» **WORK REQUIRED**
Within the lines below, find those that hold the string "Notes" and copy each one.

************

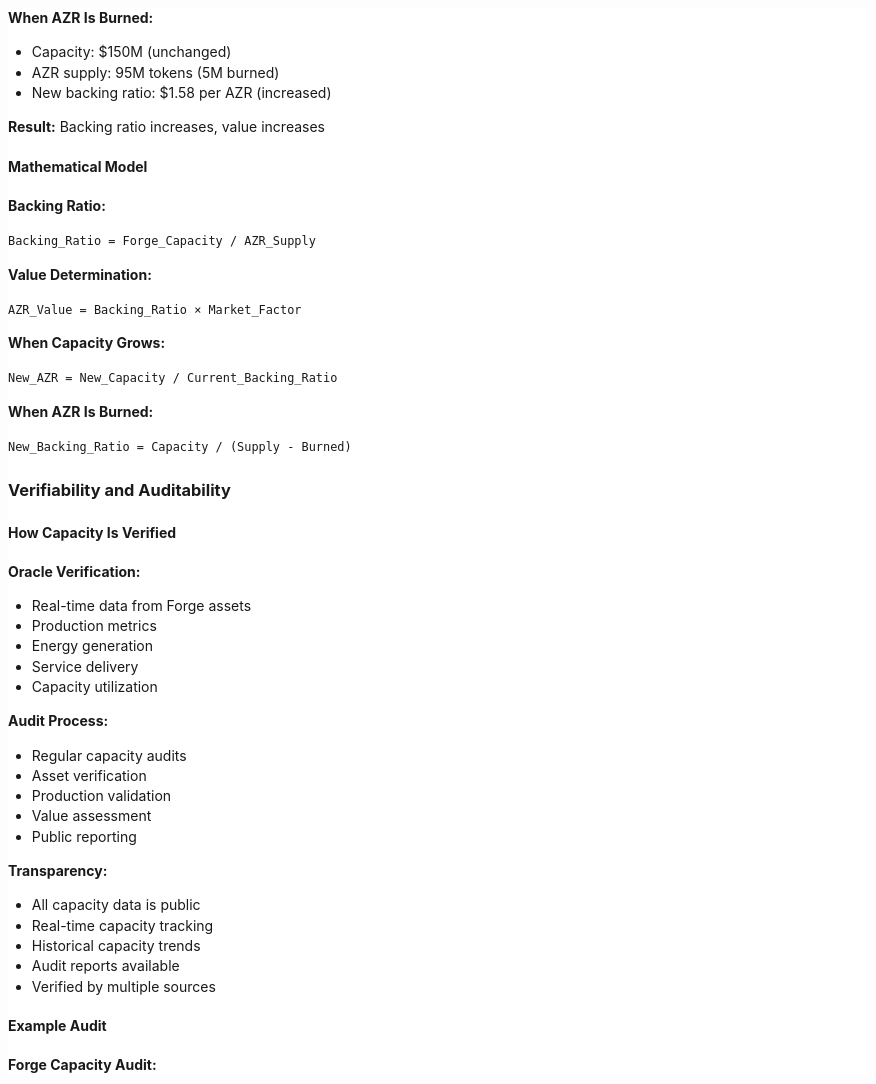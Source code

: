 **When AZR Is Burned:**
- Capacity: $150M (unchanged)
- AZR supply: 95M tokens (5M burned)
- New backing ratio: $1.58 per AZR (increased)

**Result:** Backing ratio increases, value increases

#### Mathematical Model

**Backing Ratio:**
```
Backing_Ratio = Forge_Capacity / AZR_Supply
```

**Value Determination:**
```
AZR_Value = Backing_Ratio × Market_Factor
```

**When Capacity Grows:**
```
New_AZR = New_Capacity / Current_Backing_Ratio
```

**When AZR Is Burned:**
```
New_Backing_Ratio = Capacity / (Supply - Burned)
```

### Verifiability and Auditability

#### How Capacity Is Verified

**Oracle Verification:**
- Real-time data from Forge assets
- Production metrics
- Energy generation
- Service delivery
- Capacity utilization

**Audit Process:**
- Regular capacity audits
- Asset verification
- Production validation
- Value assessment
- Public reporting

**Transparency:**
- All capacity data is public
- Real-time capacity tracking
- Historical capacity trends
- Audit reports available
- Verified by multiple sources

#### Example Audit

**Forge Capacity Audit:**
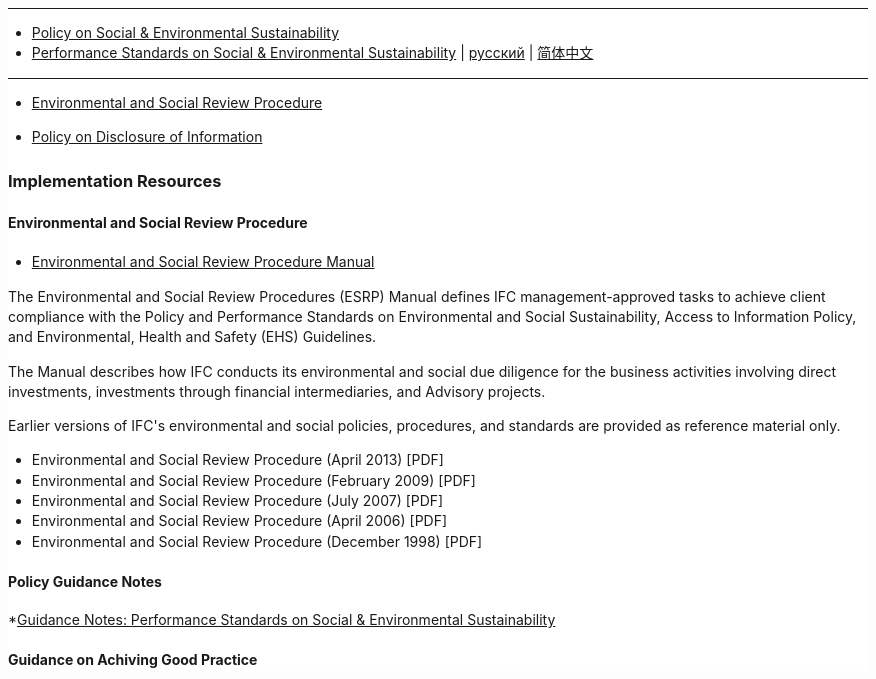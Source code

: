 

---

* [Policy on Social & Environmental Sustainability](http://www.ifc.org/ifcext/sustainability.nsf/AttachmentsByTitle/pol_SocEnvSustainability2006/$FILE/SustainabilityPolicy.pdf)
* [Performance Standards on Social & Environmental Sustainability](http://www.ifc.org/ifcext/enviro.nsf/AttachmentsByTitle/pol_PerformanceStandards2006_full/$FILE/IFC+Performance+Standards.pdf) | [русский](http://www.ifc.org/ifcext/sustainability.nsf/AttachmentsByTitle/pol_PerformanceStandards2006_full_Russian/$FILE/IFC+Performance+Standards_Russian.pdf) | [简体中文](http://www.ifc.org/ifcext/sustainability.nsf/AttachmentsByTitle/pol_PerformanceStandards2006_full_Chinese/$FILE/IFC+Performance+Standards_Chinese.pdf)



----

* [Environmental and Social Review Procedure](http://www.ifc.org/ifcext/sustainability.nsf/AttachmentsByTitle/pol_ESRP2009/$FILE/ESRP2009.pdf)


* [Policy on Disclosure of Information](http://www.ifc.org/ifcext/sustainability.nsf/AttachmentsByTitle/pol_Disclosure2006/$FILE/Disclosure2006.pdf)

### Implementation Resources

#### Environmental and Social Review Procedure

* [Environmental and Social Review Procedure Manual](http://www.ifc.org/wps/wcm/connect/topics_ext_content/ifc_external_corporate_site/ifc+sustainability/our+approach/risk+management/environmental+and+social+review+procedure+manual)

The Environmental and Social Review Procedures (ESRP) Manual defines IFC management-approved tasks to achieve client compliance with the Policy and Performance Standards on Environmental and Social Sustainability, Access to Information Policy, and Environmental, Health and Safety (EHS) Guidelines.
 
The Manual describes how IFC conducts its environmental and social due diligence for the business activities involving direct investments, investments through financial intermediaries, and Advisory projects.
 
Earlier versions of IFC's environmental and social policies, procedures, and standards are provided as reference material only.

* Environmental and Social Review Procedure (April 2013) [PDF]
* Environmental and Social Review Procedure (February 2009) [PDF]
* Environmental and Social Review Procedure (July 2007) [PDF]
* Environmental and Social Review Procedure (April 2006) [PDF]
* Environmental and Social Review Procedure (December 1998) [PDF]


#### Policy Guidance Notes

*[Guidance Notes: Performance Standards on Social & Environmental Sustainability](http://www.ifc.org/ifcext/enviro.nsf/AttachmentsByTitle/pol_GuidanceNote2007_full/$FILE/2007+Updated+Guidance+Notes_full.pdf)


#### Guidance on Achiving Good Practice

************

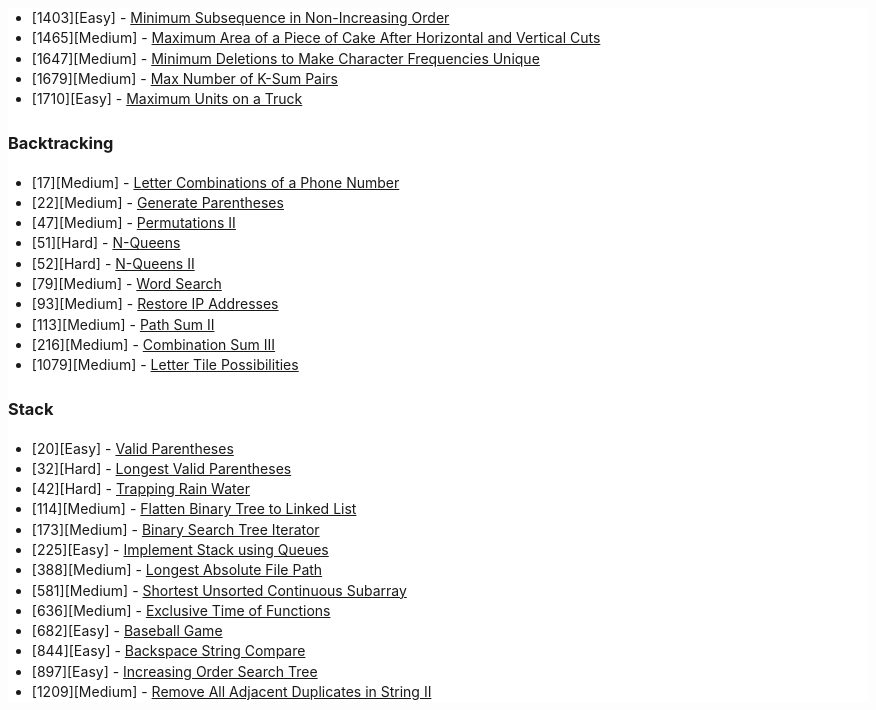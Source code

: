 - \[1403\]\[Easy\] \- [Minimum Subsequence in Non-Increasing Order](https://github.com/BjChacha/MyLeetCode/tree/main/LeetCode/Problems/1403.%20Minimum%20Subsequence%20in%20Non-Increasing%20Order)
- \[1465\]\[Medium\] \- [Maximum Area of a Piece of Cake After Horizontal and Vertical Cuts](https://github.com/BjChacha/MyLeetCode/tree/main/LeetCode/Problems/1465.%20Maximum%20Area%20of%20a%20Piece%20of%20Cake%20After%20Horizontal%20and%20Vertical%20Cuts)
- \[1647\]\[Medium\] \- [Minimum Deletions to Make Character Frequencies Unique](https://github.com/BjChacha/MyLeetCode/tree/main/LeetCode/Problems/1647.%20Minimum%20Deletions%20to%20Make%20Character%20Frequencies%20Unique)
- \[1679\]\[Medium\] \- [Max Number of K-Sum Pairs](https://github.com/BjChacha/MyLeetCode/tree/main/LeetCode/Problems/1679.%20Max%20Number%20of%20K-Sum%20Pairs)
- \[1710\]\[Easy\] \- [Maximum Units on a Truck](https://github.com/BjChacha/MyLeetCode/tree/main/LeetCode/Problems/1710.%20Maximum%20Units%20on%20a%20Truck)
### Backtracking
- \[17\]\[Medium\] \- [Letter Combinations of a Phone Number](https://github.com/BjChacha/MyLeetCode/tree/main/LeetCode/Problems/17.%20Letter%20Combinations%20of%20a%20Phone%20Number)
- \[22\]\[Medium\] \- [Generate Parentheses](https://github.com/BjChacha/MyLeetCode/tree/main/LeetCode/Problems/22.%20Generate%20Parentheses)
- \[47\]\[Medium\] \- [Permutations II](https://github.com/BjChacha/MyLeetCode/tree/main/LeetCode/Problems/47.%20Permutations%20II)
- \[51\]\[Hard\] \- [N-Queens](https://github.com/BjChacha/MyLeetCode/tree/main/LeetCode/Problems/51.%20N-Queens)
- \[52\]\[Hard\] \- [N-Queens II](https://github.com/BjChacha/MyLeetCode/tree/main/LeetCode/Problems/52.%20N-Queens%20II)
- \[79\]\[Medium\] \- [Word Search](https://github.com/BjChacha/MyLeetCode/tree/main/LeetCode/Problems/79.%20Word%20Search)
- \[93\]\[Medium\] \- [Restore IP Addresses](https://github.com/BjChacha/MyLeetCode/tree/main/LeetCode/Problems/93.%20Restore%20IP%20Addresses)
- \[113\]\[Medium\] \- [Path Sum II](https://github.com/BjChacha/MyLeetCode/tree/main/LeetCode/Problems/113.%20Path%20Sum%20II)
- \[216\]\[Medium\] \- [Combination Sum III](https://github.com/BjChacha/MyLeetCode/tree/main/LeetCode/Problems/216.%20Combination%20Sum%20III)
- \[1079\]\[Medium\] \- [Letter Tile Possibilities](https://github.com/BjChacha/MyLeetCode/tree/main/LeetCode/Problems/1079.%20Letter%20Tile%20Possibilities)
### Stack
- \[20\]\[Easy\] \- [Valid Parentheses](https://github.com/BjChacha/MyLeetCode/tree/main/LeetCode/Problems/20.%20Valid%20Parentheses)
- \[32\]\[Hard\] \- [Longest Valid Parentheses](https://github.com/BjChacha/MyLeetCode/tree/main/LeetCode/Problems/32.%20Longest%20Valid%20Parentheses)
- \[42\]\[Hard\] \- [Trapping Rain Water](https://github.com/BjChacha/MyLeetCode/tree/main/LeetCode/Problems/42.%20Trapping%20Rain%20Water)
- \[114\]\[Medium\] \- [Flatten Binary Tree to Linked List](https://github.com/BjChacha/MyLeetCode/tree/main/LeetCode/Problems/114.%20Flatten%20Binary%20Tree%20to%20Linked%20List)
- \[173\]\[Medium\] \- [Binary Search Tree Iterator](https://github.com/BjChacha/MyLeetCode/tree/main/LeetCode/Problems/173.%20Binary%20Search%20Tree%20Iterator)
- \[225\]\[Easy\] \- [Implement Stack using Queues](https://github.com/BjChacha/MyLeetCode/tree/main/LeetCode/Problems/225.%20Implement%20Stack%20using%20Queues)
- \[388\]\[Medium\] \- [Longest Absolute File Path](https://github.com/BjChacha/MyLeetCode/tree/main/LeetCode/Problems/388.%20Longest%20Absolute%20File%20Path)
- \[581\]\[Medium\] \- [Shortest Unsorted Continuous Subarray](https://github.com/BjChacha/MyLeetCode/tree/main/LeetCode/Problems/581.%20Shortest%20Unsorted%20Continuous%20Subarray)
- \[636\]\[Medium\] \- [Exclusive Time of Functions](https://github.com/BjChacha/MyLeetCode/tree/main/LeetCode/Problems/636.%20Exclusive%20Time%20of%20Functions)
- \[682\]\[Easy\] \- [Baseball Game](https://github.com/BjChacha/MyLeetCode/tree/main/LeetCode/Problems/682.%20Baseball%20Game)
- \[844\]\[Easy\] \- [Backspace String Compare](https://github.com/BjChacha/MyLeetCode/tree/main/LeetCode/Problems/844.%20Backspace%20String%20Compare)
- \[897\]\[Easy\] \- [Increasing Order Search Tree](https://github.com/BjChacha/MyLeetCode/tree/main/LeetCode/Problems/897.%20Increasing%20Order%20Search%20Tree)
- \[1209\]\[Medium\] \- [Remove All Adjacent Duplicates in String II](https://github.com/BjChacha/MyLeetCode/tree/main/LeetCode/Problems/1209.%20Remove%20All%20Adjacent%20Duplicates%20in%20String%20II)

************

» **TASK OUTPUT**
#### Policy Guidance Notes
*[Guidance Notes: Performance Standards on Social & Environmental Sustainability](http://www.ifc.org/ifcext/enviro.nsf/AttachmentsByTitle/pol_GuidanceNote2007_full/$FILE/2007+Updated+Guidance+Notes_full.pdf)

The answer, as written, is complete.